* [Problem description] Each line below from the one containing "fine-tuning causal language" through the one containing "2. Copy the" is to be given again exactly, and no line outside that span.

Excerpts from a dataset

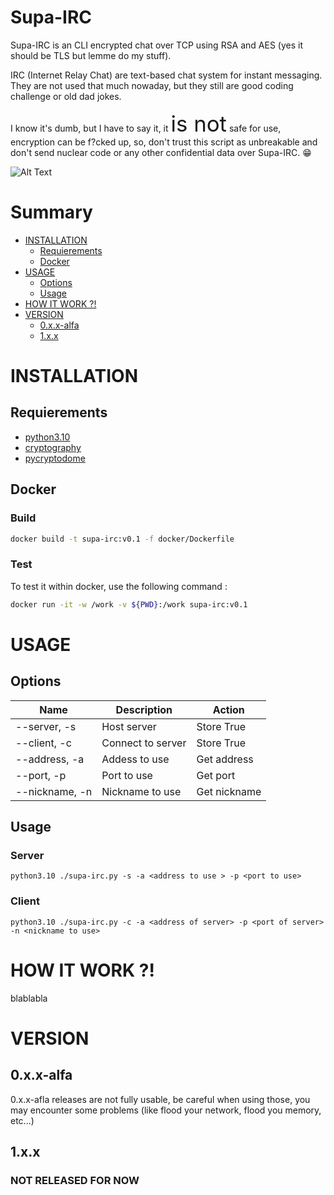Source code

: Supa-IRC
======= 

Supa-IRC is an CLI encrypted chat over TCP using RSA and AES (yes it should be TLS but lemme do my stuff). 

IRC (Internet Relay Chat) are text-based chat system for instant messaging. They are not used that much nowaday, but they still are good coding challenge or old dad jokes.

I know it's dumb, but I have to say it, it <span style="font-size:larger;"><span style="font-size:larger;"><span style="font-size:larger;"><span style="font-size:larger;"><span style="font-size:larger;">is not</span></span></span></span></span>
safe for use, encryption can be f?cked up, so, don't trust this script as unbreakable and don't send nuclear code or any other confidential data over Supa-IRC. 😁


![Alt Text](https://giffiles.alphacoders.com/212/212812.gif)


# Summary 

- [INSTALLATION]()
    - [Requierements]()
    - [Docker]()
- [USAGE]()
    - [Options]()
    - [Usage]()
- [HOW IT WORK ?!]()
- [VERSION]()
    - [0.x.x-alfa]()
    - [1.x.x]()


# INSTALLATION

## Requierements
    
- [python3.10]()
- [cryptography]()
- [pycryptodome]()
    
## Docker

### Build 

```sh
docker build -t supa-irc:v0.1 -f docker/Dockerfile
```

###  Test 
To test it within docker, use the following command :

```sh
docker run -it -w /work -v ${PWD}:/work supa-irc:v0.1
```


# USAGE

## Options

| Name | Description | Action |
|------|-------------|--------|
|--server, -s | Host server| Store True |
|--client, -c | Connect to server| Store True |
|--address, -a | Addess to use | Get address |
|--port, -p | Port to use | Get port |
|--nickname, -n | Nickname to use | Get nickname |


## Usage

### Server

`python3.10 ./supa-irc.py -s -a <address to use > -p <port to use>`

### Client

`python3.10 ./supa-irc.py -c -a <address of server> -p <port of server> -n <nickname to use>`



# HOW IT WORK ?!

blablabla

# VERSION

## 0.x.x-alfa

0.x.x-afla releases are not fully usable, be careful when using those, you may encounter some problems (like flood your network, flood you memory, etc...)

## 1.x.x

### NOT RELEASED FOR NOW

==

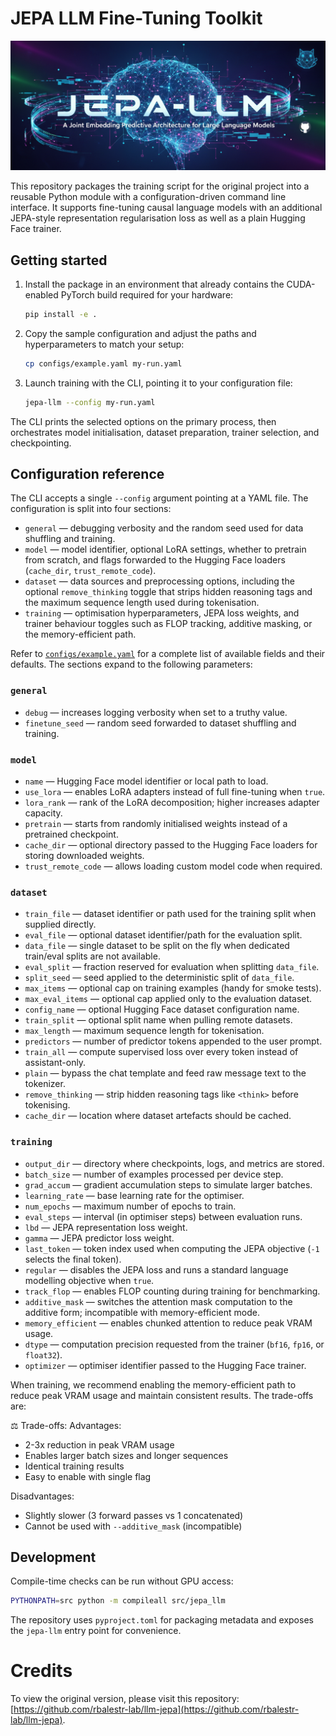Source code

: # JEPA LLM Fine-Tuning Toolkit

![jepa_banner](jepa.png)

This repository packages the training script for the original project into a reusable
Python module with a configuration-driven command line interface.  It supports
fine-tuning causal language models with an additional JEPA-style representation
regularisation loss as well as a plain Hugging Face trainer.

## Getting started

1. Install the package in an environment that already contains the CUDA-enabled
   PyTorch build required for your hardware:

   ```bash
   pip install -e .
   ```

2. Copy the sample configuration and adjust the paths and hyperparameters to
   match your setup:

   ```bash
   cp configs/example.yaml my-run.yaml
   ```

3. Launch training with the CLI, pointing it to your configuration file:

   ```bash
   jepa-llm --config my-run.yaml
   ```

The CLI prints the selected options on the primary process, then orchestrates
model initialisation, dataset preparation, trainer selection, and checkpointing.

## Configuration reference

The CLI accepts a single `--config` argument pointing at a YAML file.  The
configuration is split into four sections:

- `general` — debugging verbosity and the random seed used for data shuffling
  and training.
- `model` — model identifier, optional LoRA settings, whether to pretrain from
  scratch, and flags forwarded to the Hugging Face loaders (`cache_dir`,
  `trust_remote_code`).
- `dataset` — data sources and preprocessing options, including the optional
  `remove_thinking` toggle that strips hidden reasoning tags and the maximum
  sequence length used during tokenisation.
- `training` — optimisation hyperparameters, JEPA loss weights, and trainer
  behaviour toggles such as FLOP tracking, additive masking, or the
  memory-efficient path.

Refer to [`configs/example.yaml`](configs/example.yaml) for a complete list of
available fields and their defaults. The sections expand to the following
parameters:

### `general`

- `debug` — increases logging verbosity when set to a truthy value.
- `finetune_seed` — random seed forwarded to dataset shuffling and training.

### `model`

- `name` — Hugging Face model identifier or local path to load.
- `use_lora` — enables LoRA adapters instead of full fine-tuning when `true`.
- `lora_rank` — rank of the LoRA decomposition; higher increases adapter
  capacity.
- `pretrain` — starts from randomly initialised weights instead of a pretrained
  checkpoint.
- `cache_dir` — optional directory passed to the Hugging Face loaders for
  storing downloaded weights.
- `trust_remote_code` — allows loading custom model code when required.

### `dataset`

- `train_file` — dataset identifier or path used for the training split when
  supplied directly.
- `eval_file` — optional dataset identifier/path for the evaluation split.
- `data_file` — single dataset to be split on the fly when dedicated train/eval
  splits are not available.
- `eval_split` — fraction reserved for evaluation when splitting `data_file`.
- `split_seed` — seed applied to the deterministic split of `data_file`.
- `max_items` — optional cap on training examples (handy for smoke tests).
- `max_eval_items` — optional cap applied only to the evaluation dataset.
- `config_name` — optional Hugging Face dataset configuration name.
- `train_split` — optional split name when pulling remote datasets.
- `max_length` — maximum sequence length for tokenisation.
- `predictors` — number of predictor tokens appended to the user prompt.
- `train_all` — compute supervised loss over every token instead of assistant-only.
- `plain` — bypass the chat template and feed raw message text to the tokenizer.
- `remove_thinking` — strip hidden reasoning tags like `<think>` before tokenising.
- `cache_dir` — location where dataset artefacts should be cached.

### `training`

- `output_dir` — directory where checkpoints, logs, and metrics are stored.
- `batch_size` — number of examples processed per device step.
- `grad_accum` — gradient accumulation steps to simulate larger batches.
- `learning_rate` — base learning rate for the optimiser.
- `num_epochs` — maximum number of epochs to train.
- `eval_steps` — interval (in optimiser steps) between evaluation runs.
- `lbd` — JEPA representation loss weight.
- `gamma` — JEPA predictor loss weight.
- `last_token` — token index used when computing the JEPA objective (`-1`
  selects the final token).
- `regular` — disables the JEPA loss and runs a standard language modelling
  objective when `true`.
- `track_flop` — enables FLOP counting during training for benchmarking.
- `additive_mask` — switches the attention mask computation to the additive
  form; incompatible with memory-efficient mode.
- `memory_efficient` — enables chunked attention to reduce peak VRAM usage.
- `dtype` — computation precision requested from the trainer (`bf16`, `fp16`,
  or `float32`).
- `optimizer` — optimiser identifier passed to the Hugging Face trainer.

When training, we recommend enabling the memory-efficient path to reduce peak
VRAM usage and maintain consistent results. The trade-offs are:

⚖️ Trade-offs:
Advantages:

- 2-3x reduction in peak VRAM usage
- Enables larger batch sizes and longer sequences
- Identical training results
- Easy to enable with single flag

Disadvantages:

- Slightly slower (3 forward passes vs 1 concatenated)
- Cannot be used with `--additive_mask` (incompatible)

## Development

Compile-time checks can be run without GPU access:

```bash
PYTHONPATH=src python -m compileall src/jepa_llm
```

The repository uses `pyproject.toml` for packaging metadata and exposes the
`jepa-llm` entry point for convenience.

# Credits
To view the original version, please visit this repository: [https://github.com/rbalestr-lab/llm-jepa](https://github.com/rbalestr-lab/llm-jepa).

* [Answer below]
fine-tuning causal language models with an additional JEPA-style representation
regularisation loss as well as a plain Hugging Face trainer.

## Getting started

1. Install the package in an environment that already contains the CUDA-enabled
   PyTorch build required for your hardware:

   ```bash
   pip install -e .
   ```

2. Copy the sample configuration and adjust the paths and hyperparameters to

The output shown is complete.